By Herbert Lowe
STAFF WRITER
Two City Council members, both former police officers, yesterday
warned that threatened Police Department layoffs would result
in more crime citywide.
Council members Hiram Monserrate (D-Corona) and James Davis (D-Brooklyn)
each served 12 years with the department and joined the Council
last year. Both serve on the Council's Public Safety Committee.
"We're here not only as legislators but as former law enforcement
officers saying layoffs are a bad thing and ... this needs to
be one of the agencies where we can definitely not do more with
less," Monserrate said at a City Hall news conference.
All city agencies are expected by today to submit their latest
budget proposals to the Office of Management and Budget.

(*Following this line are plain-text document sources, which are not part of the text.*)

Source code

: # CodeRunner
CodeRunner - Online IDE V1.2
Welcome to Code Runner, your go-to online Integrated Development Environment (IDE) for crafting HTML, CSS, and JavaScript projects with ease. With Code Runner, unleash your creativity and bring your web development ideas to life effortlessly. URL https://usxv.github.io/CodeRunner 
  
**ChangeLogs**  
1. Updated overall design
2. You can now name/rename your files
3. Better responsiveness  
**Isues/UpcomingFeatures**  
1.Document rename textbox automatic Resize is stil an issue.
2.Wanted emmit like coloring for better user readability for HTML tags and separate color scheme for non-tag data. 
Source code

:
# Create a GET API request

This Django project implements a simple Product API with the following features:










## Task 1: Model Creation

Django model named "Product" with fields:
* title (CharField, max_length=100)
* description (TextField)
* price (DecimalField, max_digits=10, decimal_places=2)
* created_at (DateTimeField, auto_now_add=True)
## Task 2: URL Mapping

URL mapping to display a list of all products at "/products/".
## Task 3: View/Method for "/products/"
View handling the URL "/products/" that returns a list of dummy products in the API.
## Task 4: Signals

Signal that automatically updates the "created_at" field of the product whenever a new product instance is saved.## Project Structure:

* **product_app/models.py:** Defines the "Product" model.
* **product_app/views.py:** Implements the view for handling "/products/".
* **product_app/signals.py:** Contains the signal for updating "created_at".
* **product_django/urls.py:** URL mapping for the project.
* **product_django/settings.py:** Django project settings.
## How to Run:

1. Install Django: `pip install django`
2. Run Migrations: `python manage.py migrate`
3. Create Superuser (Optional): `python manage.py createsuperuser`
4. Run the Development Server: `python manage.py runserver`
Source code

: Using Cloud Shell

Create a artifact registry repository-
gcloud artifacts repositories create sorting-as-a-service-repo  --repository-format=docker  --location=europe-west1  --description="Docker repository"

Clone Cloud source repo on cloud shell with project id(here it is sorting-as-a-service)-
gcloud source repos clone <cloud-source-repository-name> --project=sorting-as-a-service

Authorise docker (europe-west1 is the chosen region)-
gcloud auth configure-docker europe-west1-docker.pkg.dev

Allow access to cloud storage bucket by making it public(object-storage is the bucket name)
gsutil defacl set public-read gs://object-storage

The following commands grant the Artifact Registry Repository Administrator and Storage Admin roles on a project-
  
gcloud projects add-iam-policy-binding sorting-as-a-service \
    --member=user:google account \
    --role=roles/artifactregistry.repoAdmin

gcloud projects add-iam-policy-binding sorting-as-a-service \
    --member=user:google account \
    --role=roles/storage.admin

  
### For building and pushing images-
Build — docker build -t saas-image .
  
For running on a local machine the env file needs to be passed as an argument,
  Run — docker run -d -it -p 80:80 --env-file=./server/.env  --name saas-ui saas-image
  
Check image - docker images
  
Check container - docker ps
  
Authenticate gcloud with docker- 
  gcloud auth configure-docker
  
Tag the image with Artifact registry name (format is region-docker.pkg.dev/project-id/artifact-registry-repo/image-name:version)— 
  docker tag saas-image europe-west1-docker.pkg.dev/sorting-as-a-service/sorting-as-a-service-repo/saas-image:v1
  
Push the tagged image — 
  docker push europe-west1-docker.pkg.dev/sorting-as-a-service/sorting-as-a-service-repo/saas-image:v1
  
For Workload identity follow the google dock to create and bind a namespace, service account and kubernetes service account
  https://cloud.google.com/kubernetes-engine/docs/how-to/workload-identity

Mayor Michael Bloomberg has said repeatedly that all city departments
must reduce their budgets.
"If we can get the police, for example, to do more with
less, then we won't need layoffs," Bloomberg said Friday
on his weekly radio show. "If we can't find ways, or if everybody
can't agree on ways to do that, it will probably come down to
that."
Two days earlier, Police Commissioner Ray Kelly said it would
be "very difficult" to reduce the department's budget
by another 3 percent, as the city's budget office has requested,
without layoffs.
Such a 3 percent cut of about $94 million could mean the loss
of 1,500 entry-level officers in the department's first layoffs
of police officers since the 1970s.
Davis said layoffs should not be an option.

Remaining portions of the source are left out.